Problem details → A faithful copy of the whole listing is required.

Record set →
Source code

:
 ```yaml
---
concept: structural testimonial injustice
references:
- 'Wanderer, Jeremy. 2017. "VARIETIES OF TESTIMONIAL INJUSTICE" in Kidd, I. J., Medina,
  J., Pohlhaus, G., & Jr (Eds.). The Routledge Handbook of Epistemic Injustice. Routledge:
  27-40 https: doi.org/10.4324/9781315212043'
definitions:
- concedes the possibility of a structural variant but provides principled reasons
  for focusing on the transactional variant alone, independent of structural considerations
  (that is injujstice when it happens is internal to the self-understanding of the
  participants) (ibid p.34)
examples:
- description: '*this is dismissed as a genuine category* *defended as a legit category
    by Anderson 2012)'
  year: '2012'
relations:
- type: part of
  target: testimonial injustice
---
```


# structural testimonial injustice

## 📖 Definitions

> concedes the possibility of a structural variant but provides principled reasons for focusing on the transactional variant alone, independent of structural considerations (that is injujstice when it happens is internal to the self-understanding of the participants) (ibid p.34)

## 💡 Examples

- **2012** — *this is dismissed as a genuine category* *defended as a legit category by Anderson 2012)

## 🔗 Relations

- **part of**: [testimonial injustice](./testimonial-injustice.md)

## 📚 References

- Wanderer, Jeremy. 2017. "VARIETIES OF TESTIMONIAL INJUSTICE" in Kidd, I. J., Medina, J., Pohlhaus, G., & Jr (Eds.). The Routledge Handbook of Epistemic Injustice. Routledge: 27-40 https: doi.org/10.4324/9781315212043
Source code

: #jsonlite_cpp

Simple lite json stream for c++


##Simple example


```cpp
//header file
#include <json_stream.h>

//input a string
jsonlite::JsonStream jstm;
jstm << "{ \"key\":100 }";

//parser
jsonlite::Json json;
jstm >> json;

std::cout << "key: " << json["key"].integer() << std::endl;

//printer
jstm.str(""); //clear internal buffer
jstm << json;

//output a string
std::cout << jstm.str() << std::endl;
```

Task response →
Source code

:
 ```yaml
---
concept: structural testimonial injustice
references:
- 'Wanderer, Jeremy. 2017. "VARIETIES OF TESTIMONIAL INJUSTICE" in Kidd, I. J., Medina,
  J., Pohlhaus, G., & Jr (Eds.). The Routledge Handbook of Epistemic Injustice. Routledge:
  27-40 https: doi.org/10.4324/9781315212043'
definitions:
- concedes the possibility of a structural variant but provides principled reasons
  for focusing on the transactional variant alone, independent of structural considerations
  (that is injujstice when it happens is internal to the self-understanding of the
  participants) (ibid p.34)
examples:
- description: '*this is dismissed as a genuine category* *defended as a legit category
    by Anderson 2012)'
  year: '2012'
relations:
- type: part of
  target: testimonial injustice
---
```


# structural testimonial injustice

## 📖 Definitions

> concedes the possibility of a structural variant but provides principled reasons for focusing on the transactional variant alone, independent of structural considerations (that is injujstice when it happens is internal to the self-understanding of the participants) (ibid p.34)

## 💡 Examples

- **2012** — *this is dismissed as a genuine category* *defended as a legit category by Anderson 2012)

## 🔗 Relations

- **part of**: [testimonial injustice](./testimonial-injustice.md)

## 📚 References

- Wanderer, Jeremy. 2017. "VARIETIES OF TESTIMONIAL INJUSTICE" in Kidd, I. J., Medina, J., Pohlhaus, G., & Jr (Eds.). The Routledge Handbook of Epistemic Injustice. Routledge: 27-40 https: doi.org/10.4324/9781315212043
Source code

: #jsonlite_cpp

Simple lite json stream for c++


##Simple example


```cpp
//header file
#include <json_stream.h>

//input a string
jsonlite::JsonStream jstm;
jstm << "{ \"key\":100 }";

//parser
jsonlite::Json json;
jstm >> json;

std::cout << "key: " << json["key"].integer() << std::endl;

//printer
jstm.str(""); //clear internal buffer
jstm << json;

//output a string
std::cout << jstm.str() << std::endl;
```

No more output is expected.